- [TASK BRIEF]
When a line of the records below contains the string "complete", copy that whole line.

──────── THE DATA ────────

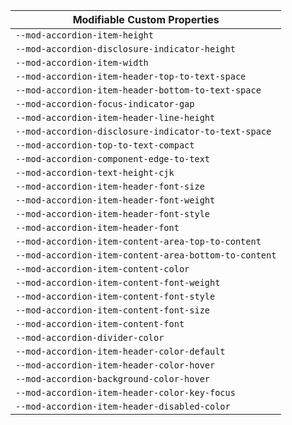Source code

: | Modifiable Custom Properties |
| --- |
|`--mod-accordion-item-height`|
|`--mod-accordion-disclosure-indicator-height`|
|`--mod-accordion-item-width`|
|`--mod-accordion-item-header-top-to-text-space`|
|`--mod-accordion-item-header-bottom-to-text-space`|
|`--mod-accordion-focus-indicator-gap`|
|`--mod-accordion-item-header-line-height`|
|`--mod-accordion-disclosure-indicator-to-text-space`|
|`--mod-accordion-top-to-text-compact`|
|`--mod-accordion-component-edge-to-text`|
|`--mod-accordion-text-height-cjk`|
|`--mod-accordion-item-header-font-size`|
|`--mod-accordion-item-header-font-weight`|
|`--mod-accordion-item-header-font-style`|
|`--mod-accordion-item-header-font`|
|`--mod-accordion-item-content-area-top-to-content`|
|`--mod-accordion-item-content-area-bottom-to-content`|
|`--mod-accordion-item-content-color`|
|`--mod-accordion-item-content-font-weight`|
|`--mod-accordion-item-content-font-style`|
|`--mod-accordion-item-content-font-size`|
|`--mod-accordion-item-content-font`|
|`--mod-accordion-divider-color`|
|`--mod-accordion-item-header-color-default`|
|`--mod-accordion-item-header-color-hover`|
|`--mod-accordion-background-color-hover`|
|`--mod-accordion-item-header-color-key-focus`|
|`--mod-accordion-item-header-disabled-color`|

────────
──────── THE DATA ────────

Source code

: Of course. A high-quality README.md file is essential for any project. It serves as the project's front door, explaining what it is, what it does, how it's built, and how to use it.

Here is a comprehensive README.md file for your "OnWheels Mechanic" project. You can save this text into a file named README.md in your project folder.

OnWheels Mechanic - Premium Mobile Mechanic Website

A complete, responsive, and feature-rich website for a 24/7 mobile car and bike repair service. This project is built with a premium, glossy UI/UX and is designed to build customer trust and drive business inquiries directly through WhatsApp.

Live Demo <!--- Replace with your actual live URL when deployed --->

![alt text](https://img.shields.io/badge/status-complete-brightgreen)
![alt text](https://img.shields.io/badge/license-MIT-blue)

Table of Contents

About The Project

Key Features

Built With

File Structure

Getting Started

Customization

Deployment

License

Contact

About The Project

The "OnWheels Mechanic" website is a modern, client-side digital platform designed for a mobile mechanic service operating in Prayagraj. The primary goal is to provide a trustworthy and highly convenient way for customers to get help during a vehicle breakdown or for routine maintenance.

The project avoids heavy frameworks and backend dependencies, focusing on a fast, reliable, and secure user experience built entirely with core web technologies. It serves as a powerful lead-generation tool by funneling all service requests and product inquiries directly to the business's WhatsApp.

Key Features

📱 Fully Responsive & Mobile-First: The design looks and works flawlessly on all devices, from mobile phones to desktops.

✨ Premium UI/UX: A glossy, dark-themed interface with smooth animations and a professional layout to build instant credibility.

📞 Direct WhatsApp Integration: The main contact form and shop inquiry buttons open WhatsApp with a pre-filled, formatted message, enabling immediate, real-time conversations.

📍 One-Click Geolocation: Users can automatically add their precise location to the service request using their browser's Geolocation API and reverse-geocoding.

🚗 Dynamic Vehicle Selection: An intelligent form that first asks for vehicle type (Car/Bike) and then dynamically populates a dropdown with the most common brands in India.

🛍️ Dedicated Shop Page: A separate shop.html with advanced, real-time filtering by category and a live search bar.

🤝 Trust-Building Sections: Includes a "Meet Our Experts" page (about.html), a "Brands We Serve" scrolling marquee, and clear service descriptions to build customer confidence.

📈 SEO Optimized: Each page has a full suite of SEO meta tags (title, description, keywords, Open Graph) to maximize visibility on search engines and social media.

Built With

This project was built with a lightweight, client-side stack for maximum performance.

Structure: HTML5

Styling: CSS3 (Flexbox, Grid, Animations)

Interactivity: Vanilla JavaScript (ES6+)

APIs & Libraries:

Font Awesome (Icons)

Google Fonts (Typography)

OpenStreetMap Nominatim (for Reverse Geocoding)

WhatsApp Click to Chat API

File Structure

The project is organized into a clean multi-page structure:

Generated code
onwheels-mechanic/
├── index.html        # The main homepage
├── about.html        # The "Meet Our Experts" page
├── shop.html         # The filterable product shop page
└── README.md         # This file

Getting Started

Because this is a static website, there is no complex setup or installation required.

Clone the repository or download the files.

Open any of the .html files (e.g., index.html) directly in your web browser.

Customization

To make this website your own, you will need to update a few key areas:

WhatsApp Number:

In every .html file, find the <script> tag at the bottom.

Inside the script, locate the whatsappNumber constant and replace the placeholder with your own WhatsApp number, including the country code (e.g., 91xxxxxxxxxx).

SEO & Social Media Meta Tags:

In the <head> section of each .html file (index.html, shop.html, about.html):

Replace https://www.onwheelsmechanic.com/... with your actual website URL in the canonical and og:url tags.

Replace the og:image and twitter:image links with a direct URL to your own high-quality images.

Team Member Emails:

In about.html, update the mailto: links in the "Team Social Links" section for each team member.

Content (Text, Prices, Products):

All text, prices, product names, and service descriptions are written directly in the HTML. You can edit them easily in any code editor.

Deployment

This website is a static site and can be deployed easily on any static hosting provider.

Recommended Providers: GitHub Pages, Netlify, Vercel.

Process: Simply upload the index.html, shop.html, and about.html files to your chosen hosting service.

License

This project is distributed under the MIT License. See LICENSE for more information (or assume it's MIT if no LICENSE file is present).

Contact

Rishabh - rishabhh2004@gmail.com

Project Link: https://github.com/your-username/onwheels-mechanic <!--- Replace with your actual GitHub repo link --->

────────

- [OUTPUT FOR THIS TASK]
A complete, responsive, and feature-rich website for a 24/7 mobile car and bike repair service. This project is built with a premium, glossy UI/UX and is designed to build customer trust and drive business inquiries directly through WhatsApp.
![alt text](https://img.shields.io/badge/status-complete-brightgreen)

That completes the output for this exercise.